Assigned task:
Return, character for character, the lines from the one bearing "with m/z=397 Th" through the end of the material. Omit everything before that line.
Segment Open
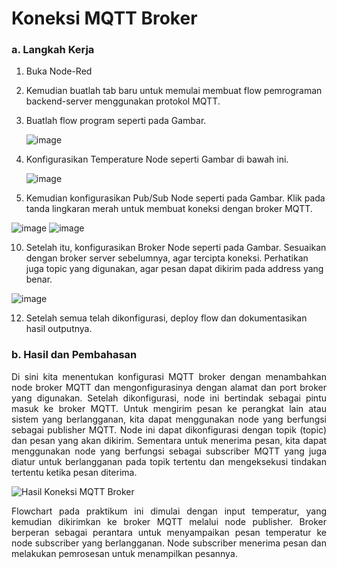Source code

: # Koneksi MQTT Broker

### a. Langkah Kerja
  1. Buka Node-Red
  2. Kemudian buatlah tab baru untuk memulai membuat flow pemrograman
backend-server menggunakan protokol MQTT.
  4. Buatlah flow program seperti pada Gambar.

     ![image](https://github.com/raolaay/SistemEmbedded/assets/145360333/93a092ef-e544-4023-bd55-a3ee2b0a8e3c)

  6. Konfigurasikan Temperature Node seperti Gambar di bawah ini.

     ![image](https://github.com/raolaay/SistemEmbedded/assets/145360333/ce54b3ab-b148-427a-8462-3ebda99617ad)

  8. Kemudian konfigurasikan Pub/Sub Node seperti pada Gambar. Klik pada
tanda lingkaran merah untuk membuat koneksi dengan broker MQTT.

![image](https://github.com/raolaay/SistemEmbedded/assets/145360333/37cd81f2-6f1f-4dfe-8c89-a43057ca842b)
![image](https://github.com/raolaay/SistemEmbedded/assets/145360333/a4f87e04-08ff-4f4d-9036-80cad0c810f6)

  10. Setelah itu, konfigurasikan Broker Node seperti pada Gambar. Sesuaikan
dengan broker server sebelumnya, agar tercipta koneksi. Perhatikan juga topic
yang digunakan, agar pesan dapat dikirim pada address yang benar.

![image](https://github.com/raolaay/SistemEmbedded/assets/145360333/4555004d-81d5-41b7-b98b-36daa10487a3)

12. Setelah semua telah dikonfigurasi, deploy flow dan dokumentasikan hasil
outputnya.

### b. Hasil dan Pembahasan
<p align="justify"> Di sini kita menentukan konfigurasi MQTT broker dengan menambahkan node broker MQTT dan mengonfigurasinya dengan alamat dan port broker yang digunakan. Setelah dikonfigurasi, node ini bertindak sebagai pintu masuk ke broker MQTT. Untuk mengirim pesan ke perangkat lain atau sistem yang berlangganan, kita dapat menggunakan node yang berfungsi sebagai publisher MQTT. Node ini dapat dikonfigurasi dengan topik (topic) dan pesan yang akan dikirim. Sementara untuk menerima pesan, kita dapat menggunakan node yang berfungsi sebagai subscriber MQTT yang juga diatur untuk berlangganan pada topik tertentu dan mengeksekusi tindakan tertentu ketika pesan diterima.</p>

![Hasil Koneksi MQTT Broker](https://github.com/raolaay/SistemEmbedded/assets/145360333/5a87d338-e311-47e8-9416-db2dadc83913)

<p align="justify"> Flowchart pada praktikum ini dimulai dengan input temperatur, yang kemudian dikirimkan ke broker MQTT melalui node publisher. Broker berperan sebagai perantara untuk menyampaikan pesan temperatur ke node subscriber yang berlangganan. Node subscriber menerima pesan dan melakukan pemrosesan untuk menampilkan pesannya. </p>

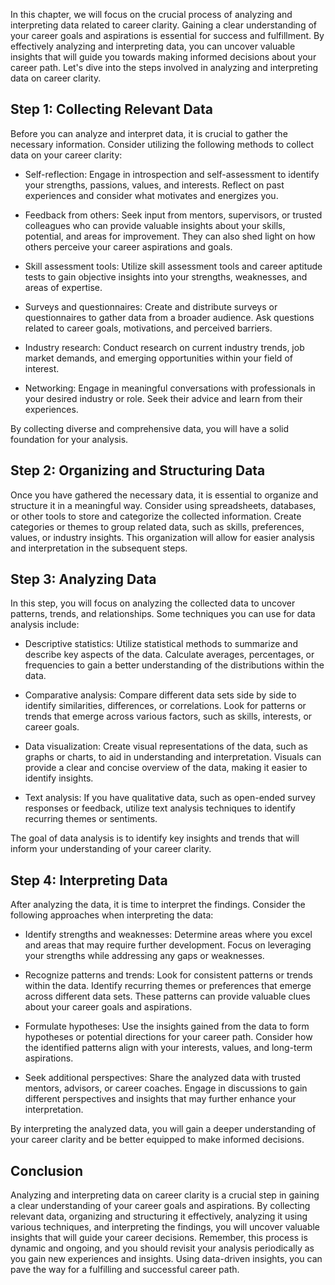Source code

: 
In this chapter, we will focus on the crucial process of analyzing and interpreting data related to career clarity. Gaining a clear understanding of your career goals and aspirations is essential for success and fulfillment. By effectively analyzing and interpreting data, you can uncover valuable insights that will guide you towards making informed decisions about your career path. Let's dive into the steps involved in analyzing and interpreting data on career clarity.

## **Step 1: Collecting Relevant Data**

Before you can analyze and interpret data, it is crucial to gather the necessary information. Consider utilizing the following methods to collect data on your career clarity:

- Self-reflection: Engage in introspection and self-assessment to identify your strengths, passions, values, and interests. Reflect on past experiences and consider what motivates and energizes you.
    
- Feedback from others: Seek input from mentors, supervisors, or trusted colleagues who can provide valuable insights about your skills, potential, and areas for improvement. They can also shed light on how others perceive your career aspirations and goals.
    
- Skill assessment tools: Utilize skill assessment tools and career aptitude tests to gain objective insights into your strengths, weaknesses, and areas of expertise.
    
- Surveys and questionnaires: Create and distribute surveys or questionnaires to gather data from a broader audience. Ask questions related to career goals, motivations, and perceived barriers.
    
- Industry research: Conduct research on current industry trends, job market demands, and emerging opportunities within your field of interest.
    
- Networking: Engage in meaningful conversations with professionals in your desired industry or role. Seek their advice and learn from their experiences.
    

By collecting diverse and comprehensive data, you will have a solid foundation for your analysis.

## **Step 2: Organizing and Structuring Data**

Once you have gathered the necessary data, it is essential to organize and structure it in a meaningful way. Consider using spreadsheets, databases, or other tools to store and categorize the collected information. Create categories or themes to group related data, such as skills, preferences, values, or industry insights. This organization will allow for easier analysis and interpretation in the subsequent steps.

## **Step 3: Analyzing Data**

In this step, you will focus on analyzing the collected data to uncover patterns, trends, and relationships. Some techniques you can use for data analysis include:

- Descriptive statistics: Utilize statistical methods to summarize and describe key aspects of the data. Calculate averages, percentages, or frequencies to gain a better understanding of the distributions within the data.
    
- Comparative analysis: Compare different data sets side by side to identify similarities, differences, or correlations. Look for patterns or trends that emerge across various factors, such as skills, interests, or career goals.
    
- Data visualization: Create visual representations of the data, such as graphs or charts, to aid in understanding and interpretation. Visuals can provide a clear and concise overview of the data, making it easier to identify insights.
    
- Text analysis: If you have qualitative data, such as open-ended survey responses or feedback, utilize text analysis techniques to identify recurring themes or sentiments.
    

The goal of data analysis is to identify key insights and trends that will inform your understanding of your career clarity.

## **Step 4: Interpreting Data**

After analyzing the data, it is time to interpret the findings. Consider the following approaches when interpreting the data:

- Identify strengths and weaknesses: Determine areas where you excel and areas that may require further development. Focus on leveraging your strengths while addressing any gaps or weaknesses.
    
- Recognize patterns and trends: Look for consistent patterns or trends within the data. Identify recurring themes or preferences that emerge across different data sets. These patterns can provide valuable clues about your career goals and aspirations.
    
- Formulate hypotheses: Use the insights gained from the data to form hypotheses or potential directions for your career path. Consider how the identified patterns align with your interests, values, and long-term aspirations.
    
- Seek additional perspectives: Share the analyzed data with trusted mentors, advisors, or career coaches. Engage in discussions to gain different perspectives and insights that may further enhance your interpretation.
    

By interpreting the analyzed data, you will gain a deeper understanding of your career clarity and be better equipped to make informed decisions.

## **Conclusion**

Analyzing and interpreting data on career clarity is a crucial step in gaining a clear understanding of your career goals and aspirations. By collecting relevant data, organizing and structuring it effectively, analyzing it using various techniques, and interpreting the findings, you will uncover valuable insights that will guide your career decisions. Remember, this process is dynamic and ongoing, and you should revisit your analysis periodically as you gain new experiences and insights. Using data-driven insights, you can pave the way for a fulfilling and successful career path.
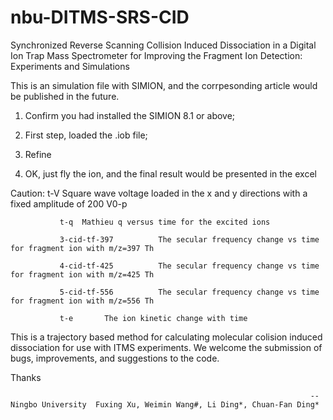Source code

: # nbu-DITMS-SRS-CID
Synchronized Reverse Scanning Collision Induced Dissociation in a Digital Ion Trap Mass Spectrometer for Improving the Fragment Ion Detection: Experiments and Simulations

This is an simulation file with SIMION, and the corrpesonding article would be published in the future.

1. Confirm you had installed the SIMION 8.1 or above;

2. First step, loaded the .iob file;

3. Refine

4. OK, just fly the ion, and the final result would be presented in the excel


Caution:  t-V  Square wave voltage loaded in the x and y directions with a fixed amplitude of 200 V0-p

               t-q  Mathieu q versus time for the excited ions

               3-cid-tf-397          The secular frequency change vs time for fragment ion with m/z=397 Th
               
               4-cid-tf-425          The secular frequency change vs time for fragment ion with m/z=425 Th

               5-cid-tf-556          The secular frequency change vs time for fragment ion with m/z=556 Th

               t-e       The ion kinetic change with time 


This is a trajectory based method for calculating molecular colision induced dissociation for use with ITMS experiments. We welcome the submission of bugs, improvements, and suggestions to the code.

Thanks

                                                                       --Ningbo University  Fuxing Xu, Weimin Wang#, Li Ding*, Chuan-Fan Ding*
Segment Closed
Answer section:
               3-cid-tf-397          The secular frequency change vs time for fragment ion with m/z=397 Th
               
               4-cid-tf-425          The secular frequency change vs time for fragment ion with m/z=425 Th

               5-cid-tf-556          The secular frequency change vs time for fragment ion with m/z=556 Th

               t-e       The ion kinetic change with time 


This is a trajectory based method for calculating molecular colision induced dissociation for use with ITMS experiments. We welcome the submission of bugs, improvements, and suggestions to the code.

Thanks

                                                                       --Ningbo University  Fuxing Xu, Weimin Wang#, Li Ding*, Chuan-Fan Ding*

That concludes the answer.